World Workshop on Oral Medicine VII: Immunobiologics for salivary gland disease in Sjögren's syndrome: A systematic review.

Oral Dis 2019 Jun;25 Suppl 1:102-110

School of Dentistry, The University of North Carolina at Chapel Hill, Chapel Hill, North Carolina.

Objective: This systematic review evaluated the efficacy of immunobiologics for the management of oral disease in Sjögren's syndrome (SS).

Materials And Methods: MEDLINE , Embase, Scopus, and the Cochrane Library were searched for evidence on the use of immunobiologics for management of glandular disease in SS. Primary outcomes were xerostomia and salivary gland dysfunction, assessed via visual analogue scales, disease-specific scales for SS, measurement of salivary flow, ultrasound data, and quality of life measures.

Results: Seventeen studies (11 randomized controlled trials and 6 observational studies) met inclusion criteria. Rituximab showed efficacy in improving salivary gland function but not xerostomia. Abatacept showed promise in improving both xerostomia and salivary flow. Belimumab exhibited long-term improvement of salivary flow and subjective measures. The novel agent CFZ533 improved both disease activity and patient-reported indexes.

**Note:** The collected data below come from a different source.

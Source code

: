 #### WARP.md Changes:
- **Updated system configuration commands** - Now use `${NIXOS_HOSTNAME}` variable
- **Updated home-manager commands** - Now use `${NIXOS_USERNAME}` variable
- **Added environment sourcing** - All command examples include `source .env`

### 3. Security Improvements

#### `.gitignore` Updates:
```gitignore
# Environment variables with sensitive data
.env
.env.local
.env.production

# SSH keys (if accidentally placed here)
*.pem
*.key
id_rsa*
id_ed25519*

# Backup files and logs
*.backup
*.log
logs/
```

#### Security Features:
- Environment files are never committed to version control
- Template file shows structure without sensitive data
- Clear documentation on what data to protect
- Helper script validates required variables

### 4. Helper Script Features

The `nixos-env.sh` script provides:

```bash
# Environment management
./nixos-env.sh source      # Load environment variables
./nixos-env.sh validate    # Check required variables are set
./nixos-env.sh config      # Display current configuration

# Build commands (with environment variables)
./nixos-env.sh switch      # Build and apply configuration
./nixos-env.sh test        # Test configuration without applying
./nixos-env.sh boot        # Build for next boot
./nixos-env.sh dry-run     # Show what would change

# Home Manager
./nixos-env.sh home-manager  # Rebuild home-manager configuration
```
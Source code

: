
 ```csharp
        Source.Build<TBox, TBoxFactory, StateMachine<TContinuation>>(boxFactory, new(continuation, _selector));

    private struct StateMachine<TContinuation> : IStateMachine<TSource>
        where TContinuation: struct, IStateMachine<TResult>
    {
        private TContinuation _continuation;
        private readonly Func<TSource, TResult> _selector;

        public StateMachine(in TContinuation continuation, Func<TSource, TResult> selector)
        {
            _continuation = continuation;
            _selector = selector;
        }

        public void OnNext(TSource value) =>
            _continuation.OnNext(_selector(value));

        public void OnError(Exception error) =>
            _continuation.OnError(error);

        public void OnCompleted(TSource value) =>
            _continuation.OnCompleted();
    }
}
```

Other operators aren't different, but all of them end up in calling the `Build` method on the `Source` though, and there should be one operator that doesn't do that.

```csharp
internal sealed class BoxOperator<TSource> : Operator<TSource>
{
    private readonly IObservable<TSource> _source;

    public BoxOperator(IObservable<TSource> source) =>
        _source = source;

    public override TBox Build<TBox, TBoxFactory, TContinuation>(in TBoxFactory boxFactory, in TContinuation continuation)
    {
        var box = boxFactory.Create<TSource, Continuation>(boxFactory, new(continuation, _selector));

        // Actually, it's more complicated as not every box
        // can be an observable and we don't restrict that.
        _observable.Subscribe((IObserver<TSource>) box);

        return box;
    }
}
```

Conclusions: There is strong evidence pointing to the efficacy of rituximab in the management of oral disease in SS. Future controlled trials may elucidate the efficacy of belimumab and abatacept. The new drug CFZ533 is a promising alternative for the management of SS and its salivary gland involvement. In considering these agents, the promise of efficacy must be balanced against the harmful effects associated with biologic agents.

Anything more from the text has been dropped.